Task
Your reply should consist solely of the lines from the one containing "And then I could" through the end of the data, restated word for word.

Records from a dataset
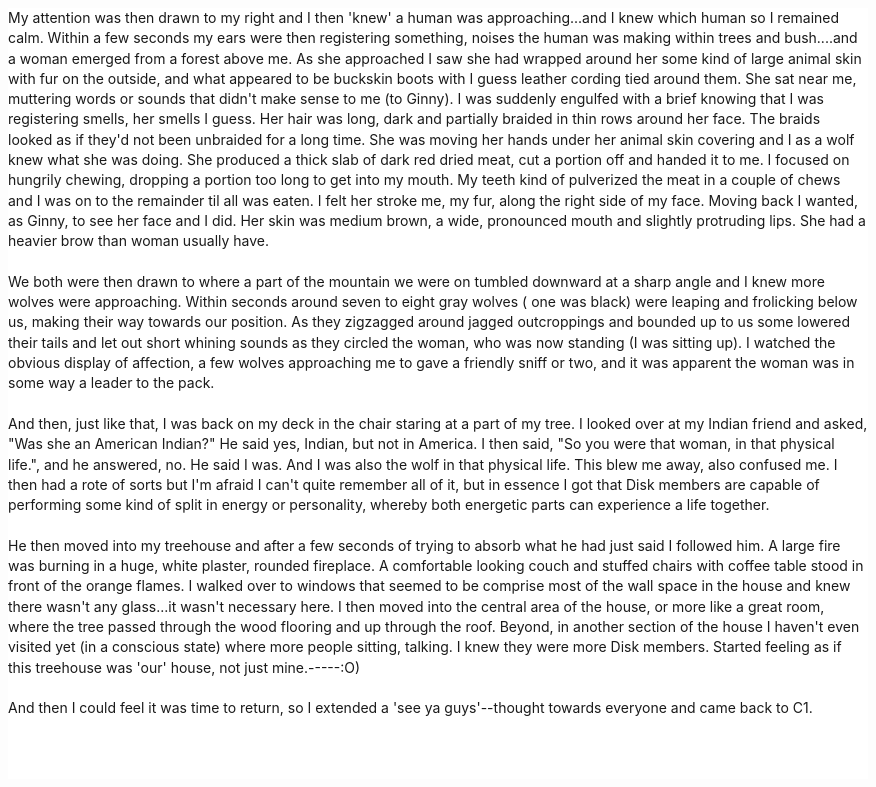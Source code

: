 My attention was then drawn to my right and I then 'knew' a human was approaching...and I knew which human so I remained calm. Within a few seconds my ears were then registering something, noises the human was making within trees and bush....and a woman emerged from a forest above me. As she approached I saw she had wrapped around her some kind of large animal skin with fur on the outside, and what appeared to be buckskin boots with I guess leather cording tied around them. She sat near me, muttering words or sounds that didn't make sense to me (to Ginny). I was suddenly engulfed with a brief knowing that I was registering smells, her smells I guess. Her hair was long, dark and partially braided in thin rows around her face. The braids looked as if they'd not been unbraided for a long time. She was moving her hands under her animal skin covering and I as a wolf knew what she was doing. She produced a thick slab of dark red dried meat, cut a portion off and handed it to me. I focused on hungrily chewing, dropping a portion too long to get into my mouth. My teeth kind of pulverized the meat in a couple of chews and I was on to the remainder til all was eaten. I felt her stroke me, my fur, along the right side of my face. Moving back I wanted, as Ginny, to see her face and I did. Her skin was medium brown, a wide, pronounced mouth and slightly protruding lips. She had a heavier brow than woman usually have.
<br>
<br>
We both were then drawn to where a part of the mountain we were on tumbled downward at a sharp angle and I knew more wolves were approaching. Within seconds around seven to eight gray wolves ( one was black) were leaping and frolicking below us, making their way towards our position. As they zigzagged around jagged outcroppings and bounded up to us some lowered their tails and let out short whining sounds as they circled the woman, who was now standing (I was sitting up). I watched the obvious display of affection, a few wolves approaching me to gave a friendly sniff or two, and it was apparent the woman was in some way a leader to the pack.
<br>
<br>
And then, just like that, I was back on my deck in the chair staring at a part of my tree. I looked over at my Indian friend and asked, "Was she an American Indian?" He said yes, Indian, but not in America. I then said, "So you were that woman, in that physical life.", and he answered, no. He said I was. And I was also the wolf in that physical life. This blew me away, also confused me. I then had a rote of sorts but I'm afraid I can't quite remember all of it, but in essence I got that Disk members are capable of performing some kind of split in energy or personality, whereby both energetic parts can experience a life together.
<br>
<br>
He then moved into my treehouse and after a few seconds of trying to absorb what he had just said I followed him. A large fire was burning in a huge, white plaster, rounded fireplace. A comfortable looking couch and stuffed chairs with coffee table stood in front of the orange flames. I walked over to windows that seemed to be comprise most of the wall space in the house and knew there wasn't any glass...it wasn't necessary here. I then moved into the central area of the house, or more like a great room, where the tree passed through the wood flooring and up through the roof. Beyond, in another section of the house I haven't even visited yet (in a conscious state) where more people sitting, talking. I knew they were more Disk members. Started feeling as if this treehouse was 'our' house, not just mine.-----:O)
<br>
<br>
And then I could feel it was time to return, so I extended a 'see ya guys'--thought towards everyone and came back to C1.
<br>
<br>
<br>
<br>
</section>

Expected answer
And then I could feel it was time to return, so I extended a 'see ya guys'--thought towards everyone and came back to C1.
<br>
<br>
<br>
<br>
</section>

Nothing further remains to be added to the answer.